## PROVIDED MATERIAL

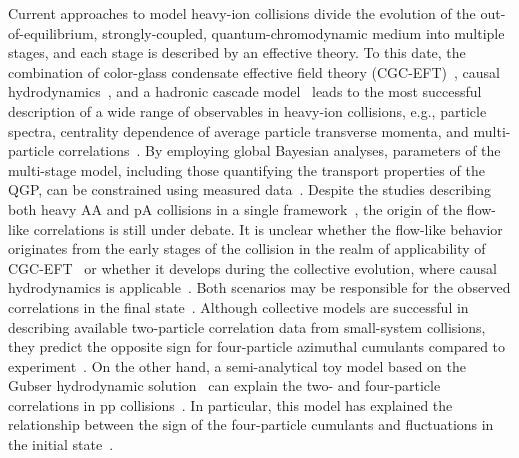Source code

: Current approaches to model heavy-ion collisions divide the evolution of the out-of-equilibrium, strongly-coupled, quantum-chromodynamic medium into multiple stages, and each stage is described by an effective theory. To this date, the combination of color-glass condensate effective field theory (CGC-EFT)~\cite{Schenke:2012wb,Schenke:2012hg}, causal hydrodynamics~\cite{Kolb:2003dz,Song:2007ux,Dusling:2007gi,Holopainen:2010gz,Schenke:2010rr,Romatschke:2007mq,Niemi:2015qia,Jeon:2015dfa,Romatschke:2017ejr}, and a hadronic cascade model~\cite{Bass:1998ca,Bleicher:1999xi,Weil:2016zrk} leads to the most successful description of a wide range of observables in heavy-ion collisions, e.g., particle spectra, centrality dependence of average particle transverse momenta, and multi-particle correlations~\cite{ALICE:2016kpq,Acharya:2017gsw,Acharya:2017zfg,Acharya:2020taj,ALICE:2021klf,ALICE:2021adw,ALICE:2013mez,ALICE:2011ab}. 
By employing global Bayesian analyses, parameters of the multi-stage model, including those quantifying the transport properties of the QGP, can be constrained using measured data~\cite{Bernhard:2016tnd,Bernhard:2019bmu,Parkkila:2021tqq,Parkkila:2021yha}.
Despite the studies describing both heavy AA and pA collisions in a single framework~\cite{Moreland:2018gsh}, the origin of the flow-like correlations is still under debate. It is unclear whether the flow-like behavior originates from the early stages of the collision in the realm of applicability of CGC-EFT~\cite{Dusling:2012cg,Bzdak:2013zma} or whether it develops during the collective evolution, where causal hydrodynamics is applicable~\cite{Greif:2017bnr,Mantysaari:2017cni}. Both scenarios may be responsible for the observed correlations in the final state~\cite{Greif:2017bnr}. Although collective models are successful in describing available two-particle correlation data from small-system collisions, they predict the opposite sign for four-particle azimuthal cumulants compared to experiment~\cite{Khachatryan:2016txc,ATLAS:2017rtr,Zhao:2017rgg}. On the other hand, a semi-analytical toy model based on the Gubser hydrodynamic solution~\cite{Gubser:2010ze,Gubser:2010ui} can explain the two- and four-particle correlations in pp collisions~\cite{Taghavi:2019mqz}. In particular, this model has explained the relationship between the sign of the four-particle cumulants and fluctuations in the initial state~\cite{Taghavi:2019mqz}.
---
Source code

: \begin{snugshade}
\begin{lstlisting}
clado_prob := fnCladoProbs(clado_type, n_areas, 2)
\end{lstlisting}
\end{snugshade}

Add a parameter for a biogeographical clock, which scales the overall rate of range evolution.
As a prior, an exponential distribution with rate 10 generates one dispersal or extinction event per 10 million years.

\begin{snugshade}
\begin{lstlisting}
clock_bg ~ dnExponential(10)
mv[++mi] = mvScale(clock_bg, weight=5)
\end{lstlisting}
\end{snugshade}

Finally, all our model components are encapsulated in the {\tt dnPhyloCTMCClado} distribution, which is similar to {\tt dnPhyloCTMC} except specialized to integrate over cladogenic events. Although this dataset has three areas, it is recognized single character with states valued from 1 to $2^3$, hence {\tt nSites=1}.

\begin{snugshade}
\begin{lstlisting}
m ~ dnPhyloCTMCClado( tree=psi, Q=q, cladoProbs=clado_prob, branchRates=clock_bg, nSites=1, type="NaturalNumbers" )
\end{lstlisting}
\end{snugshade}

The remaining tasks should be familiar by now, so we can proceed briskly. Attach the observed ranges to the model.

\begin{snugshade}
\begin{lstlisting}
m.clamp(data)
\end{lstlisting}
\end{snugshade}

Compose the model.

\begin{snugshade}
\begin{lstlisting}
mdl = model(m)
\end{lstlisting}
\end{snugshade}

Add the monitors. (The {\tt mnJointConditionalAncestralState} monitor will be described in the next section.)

## EXERCISE AIM
Print again the lines of the entries above that fall between the line holding "The remaining tasks" and the line holding "Add the monitors.", inclusive, exactly as they stand.

## RESULT
The remaining tasks should be familiar by now, so we can proceed briskly. Attach the observed ranges to the model.

\begin{snugshade}
\begin{lstlisting}
m.clamp(data)
\end{lstlisting}
\end{snugshade}

Compose the model.

\begin{snugshade}
\begin{lstlisting}
mdl = model(m)
\end{lstlisting}
\end{snugshade}

Add the monitors. (The {\tt mnJointConditionalAncestralState} monitor will be described in the next section.)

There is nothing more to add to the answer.